Recruiting as a Marketing Function 

Marketing is not a one-time event. It’s an ongoing process that requires commitment and patience. Ad buyers often think of marketing as a vending machine—you put some money in, and out pops customers—but that’s not how it works.

Recruiters do the same thing when they go to job boards like Monster or Indeed and just buy and run ads. You can’t just throw money at the problem; you have to build a repeatable system that lasts. That is how you build a full-proof recruiting system.

  • Fewer than 15% of all jobs advertised on popular job boards are filled by candidates who apply through those boards. (Empire Resume)
  • 50% of candidates say they wouldn’t work for a company with a bad reputation, even for a pay increase. (Randstad)
  • 79% of candidates use social media in their job search (Glassdoor)
  •  92% of consumers will visit a brand’s website for reasons other than making a purchase. (Episerver)
  • 71% of employees would accept a pay cut for a better work experience. (Hays Recruiting)
  •  80% of employers think employees leave for more money, but 12% actually do. (Gallup)

These statistics show that people in the market for a job have very similar experiences to consumers looking for a product.
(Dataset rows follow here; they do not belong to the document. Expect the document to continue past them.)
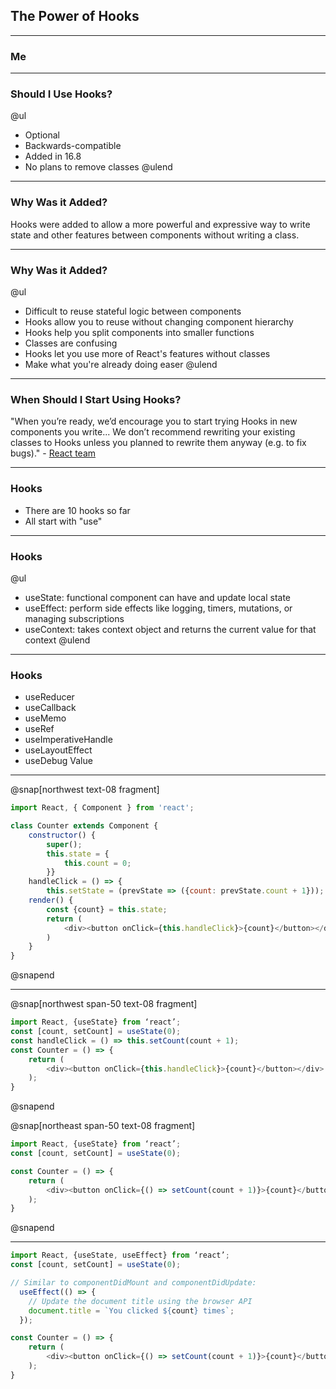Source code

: ## The Power of Hooks

---

### Me

---

### Should I Use Hooks?

@ul
- Optional
- Backwards-compatible
- Added in 16.8
- No plans to remove classes
@ulend

---

### Why Was it Added?

Hooks were added to allow a more powerful and expressive way to write state and other features between components without writing a class.

---
### Why Was it Added?

@ul
- Difficult to reuse stateful logic between components
- Hooks allow you to reuse without changing component hierarchy
- Hooks help you split components into smaller functions
- Classes are confusing
- Hooks let you use more of React's features without classes
- Make what you're already doing easer
@ulend

---

### When Should I Start Using Hooks?

"When you’re ready, we’d encourage you to start trying Hooks in new components you write... We don’t recommend rewriting your existing classes to Hooks unless you planned to rewrite them anyway (e.g. to fix bugs)." - [React team](https://reactjs.org/docs/hooks-faq.html#should-i-use-hooks-classes-or-a-mix-of-both)

---

### Hooks

- There are 10 hooks so far
- All start with "use"

---

### Hooks

@ul
- useState: functional component can have and update local state
- useEffect: perform side effects like logging, timers, mutations, or managing subscriptions
- useContext: takes context object and returns the current value for that context
@ulend

---

### Hooks

- useReducer
- useCallback
- useMemo
- useRef
- useImperativeHandle
- useLayoutEffect
- useDebug Value

---

@snap[northwest text-08 fragment]

```javascript
import React, { Component } from 'react';

class Counter extends Component {
    constructor() {
        super();
        this.state = {
            this.count = 0;
        }}
    handleClick = () => {
        this.setState = (prevState => ({count: prevState.count + 1})); }
    render() {
        const {count} = this.state;
        return (
            <div><button onClick={this.handleClick}>{count}</button></div>
        )
    }
}
```
@snapend

---

@snap[northwest span-50 text-08 fragment]
```javascript
import React, {useState} from ‘react’;
const [count, setCount] = useState(0);
const handleClick = () => this.setCount(count + 1);
const Counter = () => {
    return (
        <div><button onClick={this.handleClick}>{count}</button></div>
    );
}
```
@snapend

@snap[northeast span-50 text-08 fragment]
```javascript
import React, {useState} from ‘react’;
const [count, setCount] = useState(0);

const Counter = () => {
    return (
        <div><button onClick={() => setCount(count + 1)}>{count}</button></div>
    );
}
```
@snapend

---

```javascript
import React, {useState, useEffect} from ‘react’;
const [count, setCount] = useState(0);

// Similar to componentDidMount and componentDidUpdate:
  useEffect(() => {
    // Update the document title using the browser API
    document.title = `You clicked ${count} times`;
  });

const Counter = () => {
    return (
        <div><button onClick={() => setCount(count + 1)}>{count}</button></div>
    );
}
```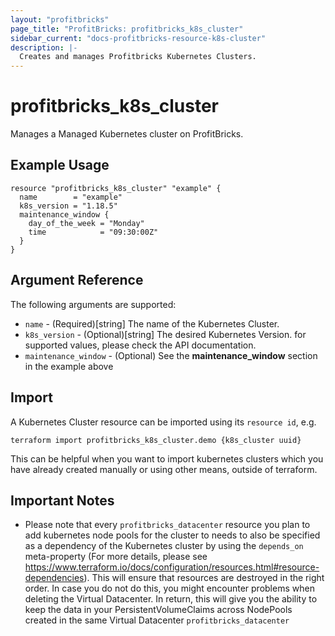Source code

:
 ```yaml
---
layout: "profitbricks"
page_title: "ProfitBricks: profitbricks_k8s_cluster"
sidebar_current: "docs-profitbricks-resource-k8s-cluster"
description: |-
  Creates and manages Profitbricks Kubernetes Clusters.
---
```


# profitbricks_k8s_cluster

Manages a Managed Kubernetes cluster on ProfitBricks.

## Example Usage

```hcl
resource "profitbricks_k8s_cluster" "example" {
  name        = "example"
  k8s_version = "1.18.5"
  maintenance_window {
    day_of_the_week = "Monday"
    time            = "09:30:00Z"
  }
}
```

## Argument Reference

The following arguments are supported:

- `name` - (Required)[string] The name of the Kubernetes Cluster.
- `k8s_version` - (Optional)[string] The desired Kubernetes Version. for supported values, please check the API documentation.
- `maintenance_window` - (Optional) See the **maintenance_window** section in the example above

## Import

A Kubernetes Cluster resource can be imported using its `resource id`, e.g.

```shell
terraform import profitbricks_k8s_cluster.demo {k8s_cluster uuid}
```

This can be helpful when you want to import kubernetes clusters which you have already created manually or using other means, outside of terraform.

## Important Notes

- Please note that every `profitbricks_datacenter` resource you plan to add kubernetes node pools for the cluster to needs to also be specified as a dependency of the Kubernetes cluster by using the `depends_on` meta-property (For more details, please see https://www.terraform.io/docs/configuration/resources.html#resource-dependencies). This will ensure that resources are destroyed in the right order. In case you do not do this, you might encounter problems when deleting the Virtual Datacenter. In return, this will give you the ability to keep the data in your PersistentVolumeClaims across NodePools created in the same Virtual Datacenter `profitbricks_datacenter`
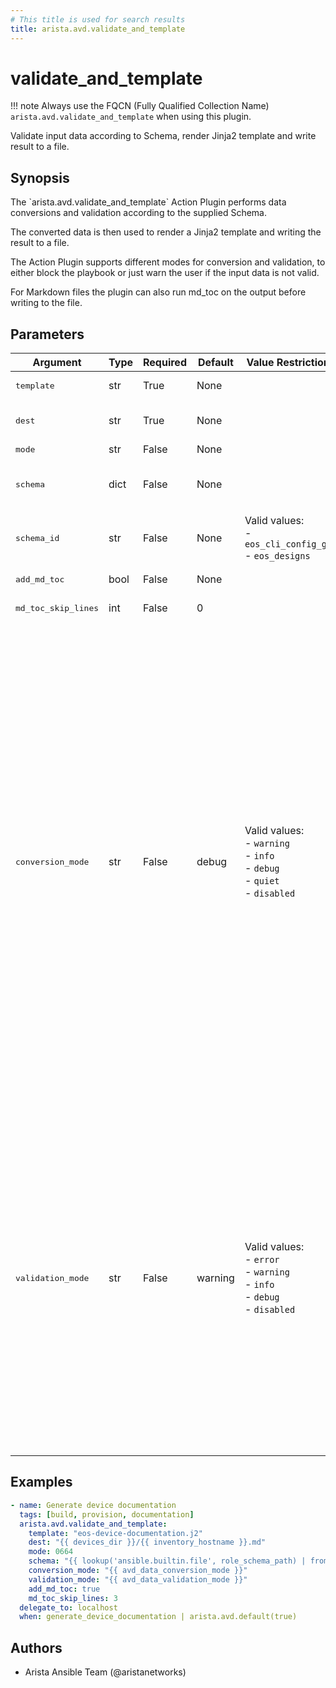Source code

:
 ```yaml
---
# This title is used for search results
title: arista.avd.validate_and_template
---
```

<!--
  ~ Copyright (c) 2023-2024 Arista Networks, Inc.
  ~ Use of this source code is governed by the Apache License 2.0
  ~ that can be found in the LICENSE file.
  -->

# validate_and_template

!!! note
    Always use the FQCN (Fully Qualified Collection Name) `arista.avd.validate_and_template` when using this plugin.

Validate input data according to Schema, render Jinja2 template and write result to a file.

## Synopsis

The \`arista.avd.validate\_and\_template\` Action Plugin performs data conversions and validation according to the supplied Schema.

The converted data is then used to render a Jinja2 template and writing the result to a file.

The Action Plugin supports different modes for conversion and validation, to either block the playbook or just warn the user if the input data is not valid.

For Markdown files the plugin can also run md\_toc on the output before writing to the file.

## Parameters

| Argument | Type | Required | Default | Value Restrictions | Description |
| -------- | ---- | -------- | ------- | ------------------ | ----------- |
| <samp>template</samp> | str | True | None |  | Path to Jinja2 Template file |
| <samp>dest</samp> | str | True | None |  | Destination path. The rendered template will be written to this file |
| <samp>mode</samp> | str | False | None |  | File mode for dest file. |
| <samp>schema</samp> | dict | False | None |  | Schema conforming to \"AVD Meta Schema\". Either schema or schema\_id must be set. |
| <samp>schema_id</samp> | str | False | None | Valid values:<br>- <code>eos_cli_config_gen</code><br>- <code>eos_designs</code> | ID of Schema conforming to \"AVD Meta Schema\".  Either schema or schema\_id must be set. |
| <samp>add_md_toc</samp> | bool | False | None |  | Run md\_toc on the output before writing to the file. |
| <samp>md_toc_skip_lines</samp> | int | False | 0 |  | Pass this value as skip\_lines to add\_md\_toc. |
| <samp>conversion_mode</samp> | str | False | debug | Valid values:<br>- <code>warning</code><br>- <code>info</code><br>- <code>debug</code><br>- <code>quiet</code><br>- <code>disabled</code> | Run data conversion in either \"warning\", \"info\", \"debug\", \"quiet\" or \"disabled\" mode.<br>Conversion will perform type conversion of input variables as defined in the schema.<br>Conversion is intended to help the user to identify minor issues with the input data, while still allowing the data to be validated.<br>During conversion, messages will generated with information about the host\(s\) and key\(s\) which required conversion.<br>conversion\_mode\:disabled means that conversion will not run.<br>conversion\_mode\:error will produce error messages and fail the task.<br>conversion\_mode\:warning will produce warning messages.<br>conversion\_mode\:info will produce regular log messages.<br>conversion\_mode\:debug will produce hidden messages viewable with \-v.<br>conversion\_mode\:quiet will not produce any messages. |
| <samp>validation_mode</samp> | str | False | warning | Valid values:<br>- <code>error</code><br>- <code>warning</code><br>- <code>info</code><br>- <code>debug</code><br>- <code>disabled</code> | Run validation in either \"error\", \"warning\", \"info\", \"debug\" or \"disabled\" mode.<br>Validation will validate the input variables according to the schema.<br>During validation, messages will generated with information about the host\(s\) and key\(s\) which failed validation.<br>validation\_mode\:disabled means that validation will not run.<br>validation\_mode\:error will produce error messages and fail the task.<br>validation\_mode\:warning will produce warning messages.<br>validation\_mode\:info will produce regular log messages.<br>validation\_mode\:debug will produce hidden messages viewable with \-v. |

## Examples

```yaml
- name: Generate device documentation
  tags: [build, provision, documentation]
  arista.avd.validate_and_template:
    template: "eos-device-documentation.j2"
    dest: "{{ devices_dir }}/{{ inventory_hostname }}.md"
    mode: 0664
    schema: "{{ lookup('ansible.builtin.file', role_schema_path) | from_yaml }}"
    conversion_mode: "{{ avd_data_conversion_mode }}"
    validation_mode: "{{ avd_data_validation_mode }}"
    add_md_toc: true
    md_toc_skip_lines: 3
  delegate_to: localhost
  when: generate_device_documentation | arista.avd.default(true)
```

## Authors

- Arista Ansible Team (@aristanetworks)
Their search for a job is more than one event or one moment. It is composed of a complete end-to-end journey. 

Example:

Someone might first see your ad on a job board, but they will also verify your online reviews, look through your social media accounts, and visit your website. 

People aren’t candidates or consumers; they are both. People are just people and they can be marketed in the same way. So you need to take the systems you use to attract consumers to your brand and start using them to help you attract employees to work for you. 

The MOST important thing to figure out if you want to GROW your business…

Rethinking the Customer & Employee Journey Workbook

 In this post, you will not read about “quick hacks you can do find people” or “easy fixes.” Instead, I will focus on the strategies behind your hiring process. These are the strategies you need to know, and this is what will help with your recruitment strategies in the long run.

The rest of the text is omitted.